For one thing, I used to work right in the middle of the city and I always had a free parking spot right outside the front door on the foot path. Those were the days of ACDC and Space Invaders...
I learnt to ride (balance) on my blue CB400Four in some paddock in the country side, riding up and down the pothole marked tractor groove, never getting out of second gear, until I got so sick of it that I decided to turn right and just kept riding onto the main road. I remember that there was this beautiful long straight down into the valley at the side of the lake by which we were camped.
Ooooohhh, what a nice sound that bike made as I was giving it full throttle!... and of cause I wanted all my friends to know that I had escaped the confines of those tractor grooves and I remember even beeping the horn as I was getting to the bottom of the valley. Up, up and away, tearing up the straight towards the forest on the other side and there it was...: a CORNER!!!!?
It was a quick right, lined by tall timbers and there were people having picnics everywhere. There were kids, there were cars, there were trees, there was me, almost fainting from the rush of the adrenaline. People were standing, staring, whilst I came screaming up that hill. My very first corner! I had NO idea! No time, no thought, just instinct and I threw myself into the corner...just making it.
MAKING IT!!!
I stopped, shaking from fear, from the residue of the adrenaline and the sheer weight of their eyes resting on me. I would have never forgiven myself had I made these kids witness my twisted and mutilated body being lifted from a pool of my own precious blood. Humbled and elated I returned to camp at a most moderate speed. My friends had not even noticed that I'd been away...

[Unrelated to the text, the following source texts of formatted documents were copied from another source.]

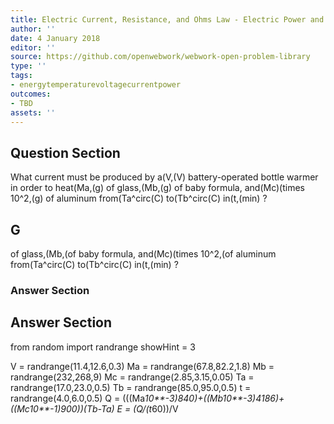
 ```yaml
---
title: Electric Current, Resistance, and Ohms Law - Electric Power and Energy
author: ''
date: 4 January 2018
editor: ''
source: https://github.com/openwebwork/webwork-open-problem-library
type: ''
tags:
- energytemperaturevoltagecurrentpower
outcomes:
- TBD
assets: ''
---
```


## Question Section 

What current must be produced by a(V,(V) battery-operated bottle warmer in order to heat(Ma,(g) of glass,(Mb,(g) of baby formula, and(Mc)(times 10^2,(g) of aluminum from(Ta^circ(C) to(Tb^circ(C) in(t,(min) ?

## G
of glass,(Mb,(of baby formula, and(Mc)(times 10^2,(of aluminum from(Ta^circ(C) to(Tb^circ(C) in(t,(min) ?
### Answer Section


## Answer Section

from random import randrange
showHint = 3


V = randrange(11.4,12.6,0.3)
Ma = randrange(67.8,82.2,1.8)
Mb = randrange(232,268,9)
Mc = randrange(2.85,3.15,0.05)
Ta = randrange(17.0,23.0,0.5)
Tb = randrange(85.0,95.0,0.5)
t = randrange(4.0,6.0,0.5)
Q = (((Ma*10**-3)*840)+((Mb*10**-3)*4186)+((Mc*10**-1)*900))*(Tb-Ta)
E = (Q/(t*60))/V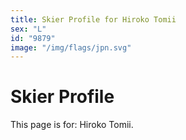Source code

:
 ```yaml
---
title: Skier Profile for Hiroko Tomii
sex: "L"
id: "9879"
image: "/img/flags/jpn.svg" 
---
```


# Skier Profile

This page is for: Hiroko Tomii.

I learned to never assume that they are watching when you are taking a risk to impress them.
About a year later I started a job closer to home in more ways than one: at Kawasaki.
Of cause I had to get a bigger bike! I bought myself a brandnew Z650C in midnight blue and I had a white, sporty seat put on it. It was beautiful! It was powerful, it was perfect.
It was stolen from my front door.
Insurance paid up and I purchased a Z1000, bought a race seat/tail and stripped it of all unnecessary parts, had the frame sprayed fire engine red and all accessories in the brightest white on the market. It was low, light and FAST and it looked like Fritz Egli's work in progress and it hummed.....mmmmmhhh! This is the only picture in existence and unfortunately this one is not a just representation of the bike. We were on our way to Korsika (Corse) and I had reluctantly taken a pillion, which meant that I re-rigged it from race tail to double seat and my side panels were removed at that stage, as the race seat was an all in one. So it looks a bit bare...
In the end I sold that bike for a song, enough to make the return ticket to Australia.
Here in Oz, I purchased an XT500. Funny that! The roads....
The last bike I had was an RD250. Quick off the mark, just the thing for life in the city.
A mortgage and a child...and 15 years later: My NINJA!!!! Dadaaaaahhhhhhh! I'm back!